───── DATA LISTING
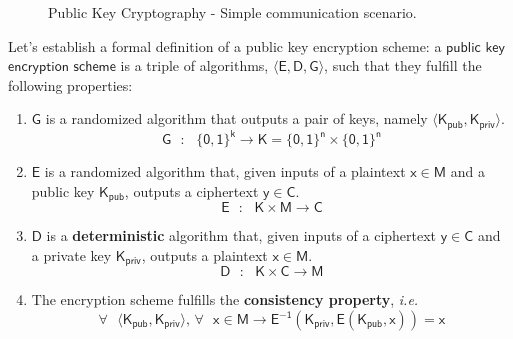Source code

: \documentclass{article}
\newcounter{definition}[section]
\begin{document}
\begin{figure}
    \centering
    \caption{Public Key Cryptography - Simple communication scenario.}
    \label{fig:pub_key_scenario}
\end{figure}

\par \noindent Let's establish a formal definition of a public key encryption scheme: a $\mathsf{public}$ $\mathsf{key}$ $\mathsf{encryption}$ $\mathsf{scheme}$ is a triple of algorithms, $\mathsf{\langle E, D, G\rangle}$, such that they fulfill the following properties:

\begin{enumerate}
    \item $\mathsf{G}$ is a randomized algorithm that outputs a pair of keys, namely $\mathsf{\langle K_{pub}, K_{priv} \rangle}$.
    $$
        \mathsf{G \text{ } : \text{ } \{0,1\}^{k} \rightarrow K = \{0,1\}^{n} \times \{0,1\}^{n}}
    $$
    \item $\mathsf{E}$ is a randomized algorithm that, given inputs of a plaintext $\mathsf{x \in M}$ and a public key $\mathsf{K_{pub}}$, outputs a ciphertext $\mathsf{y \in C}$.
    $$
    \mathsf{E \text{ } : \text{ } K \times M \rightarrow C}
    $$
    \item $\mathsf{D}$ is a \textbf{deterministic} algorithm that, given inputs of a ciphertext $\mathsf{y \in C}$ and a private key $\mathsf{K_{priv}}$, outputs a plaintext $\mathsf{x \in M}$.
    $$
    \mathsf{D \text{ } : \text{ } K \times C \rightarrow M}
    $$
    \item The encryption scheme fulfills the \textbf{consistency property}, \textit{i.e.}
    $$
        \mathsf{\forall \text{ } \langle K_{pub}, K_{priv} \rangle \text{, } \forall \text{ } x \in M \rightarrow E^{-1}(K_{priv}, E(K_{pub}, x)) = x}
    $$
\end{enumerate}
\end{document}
──────────
───── DATA LISTING
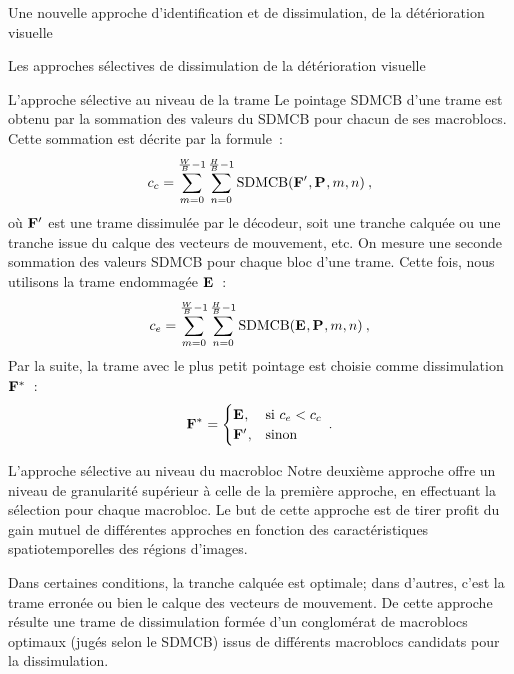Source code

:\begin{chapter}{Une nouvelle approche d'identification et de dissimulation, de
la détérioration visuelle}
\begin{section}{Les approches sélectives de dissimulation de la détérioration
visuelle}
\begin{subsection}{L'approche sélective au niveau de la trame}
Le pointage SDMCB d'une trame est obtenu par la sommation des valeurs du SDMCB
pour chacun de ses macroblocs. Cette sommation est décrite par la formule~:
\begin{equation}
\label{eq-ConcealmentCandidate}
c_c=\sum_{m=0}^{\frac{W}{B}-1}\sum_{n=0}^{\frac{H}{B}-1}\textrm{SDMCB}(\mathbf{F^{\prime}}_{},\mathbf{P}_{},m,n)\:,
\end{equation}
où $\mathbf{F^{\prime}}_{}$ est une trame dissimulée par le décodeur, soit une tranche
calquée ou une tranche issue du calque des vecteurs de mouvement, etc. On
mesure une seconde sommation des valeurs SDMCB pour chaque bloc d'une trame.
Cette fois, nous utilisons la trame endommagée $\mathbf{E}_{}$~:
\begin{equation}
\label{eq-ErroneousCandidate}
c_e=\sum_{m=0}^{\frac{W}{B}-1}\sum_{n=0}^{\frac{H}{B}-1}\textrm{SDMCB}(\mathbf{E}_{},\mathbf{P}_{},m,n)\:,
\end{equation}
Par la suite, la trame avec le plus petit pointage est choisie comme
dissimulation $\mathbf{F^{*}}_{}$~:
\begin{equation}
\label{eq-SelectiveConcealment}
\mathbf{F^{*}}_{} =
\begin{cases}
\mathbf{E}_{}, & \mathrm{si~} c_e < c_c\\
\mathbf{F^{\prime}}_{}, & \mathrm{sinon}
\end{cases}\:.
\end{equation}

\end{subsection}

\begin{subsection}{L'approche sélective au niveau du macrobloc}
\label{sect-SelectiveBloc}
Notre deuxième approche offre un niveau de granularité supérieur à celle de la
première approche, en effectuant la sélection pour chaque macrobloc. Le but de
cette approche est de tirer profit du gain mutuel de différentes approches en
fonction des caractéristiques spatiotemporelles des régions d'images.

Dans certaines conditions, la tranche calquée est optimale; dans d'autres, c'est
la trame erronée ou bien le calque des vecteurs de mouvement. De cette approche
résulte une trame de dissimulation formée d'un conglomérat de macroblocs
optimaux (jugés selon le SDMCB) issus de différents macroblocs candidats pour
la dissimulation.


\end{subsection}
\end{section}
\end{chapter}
──────────
───── DATA LISTING
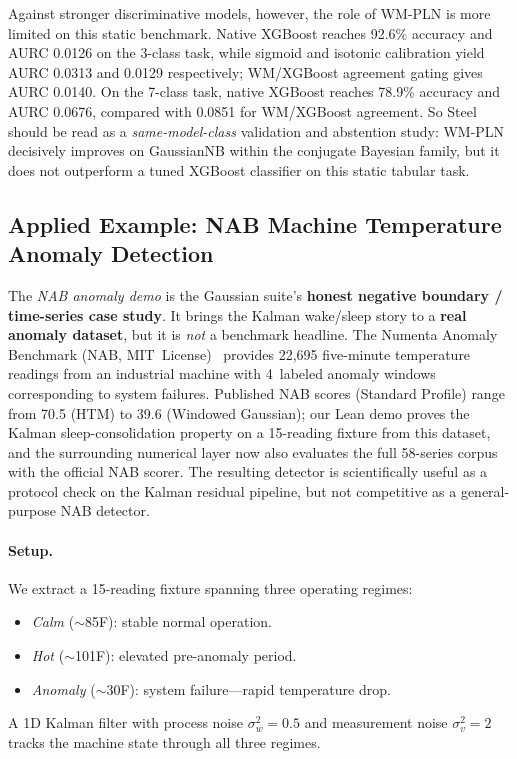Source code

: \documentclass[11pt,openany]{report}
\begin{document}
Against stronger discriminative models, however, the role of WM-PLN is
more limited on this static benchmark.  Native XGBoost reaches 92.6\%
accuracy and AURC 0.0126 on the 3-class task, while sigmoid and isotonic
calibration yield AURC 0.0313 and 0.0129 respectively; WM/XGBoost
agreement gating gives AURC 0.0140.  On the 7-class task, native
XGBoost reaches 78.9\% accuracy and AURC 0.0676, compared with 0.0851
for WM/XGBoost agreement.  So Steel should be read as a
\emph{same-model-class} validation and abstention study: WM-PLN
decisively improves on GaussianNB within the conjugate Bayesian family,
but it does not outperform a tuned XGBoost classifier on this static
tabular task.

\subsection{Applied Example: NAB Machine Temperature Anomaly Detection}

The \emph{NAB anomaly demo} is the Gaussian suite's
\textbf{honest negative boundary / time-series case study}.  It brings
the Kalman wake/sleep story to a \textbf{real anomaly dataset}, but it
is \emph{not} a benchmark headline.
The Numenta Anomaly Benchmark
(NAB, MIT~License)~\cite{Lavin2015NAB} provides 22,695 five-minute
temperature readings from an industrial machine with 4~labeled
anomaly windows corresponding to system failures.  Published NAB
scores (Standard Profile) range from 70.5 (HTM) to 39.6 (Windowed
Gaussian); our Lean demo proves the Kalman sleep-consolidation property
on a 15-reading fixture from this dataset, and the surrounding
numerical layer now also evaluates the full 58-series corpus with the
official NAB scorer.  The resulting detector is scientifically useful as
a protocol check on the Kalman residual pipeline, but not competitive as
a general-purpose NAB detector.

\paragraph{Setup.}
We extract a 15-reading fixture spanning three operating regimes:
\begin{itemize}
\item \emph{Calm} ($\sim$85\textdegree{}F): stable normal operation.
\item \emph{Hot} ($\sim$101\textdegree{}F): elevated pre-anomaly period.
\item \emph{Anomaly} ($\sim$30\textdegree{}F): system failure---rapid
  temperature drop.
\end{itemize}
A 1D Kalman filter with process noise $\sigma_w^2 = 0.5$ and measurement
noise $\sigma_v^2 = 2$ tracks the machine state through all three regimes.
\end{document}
──────────
| YOUR GOAL |
For this exercise, gather every line of the data that contains the word "textrm".

| EXERCISE RESPONSE |
c_c=\sum_{m=0}^{\frac{W}{B}-1}\sum_{n=0}^{\frac{H}{B}-1}\textrm{SDMCB}(\mathbf{F^{\prime}}_{},\mathbf{P}_{},m,n)\:,
c_e=\sum_{m=0}^{\frac{W}{B}-1}\sum_{n=0}^{\frac{H}{B}-1}\textrm{SDMCB}(\mathbf{E}_{},\mathbf{P}_{},m,n)\:,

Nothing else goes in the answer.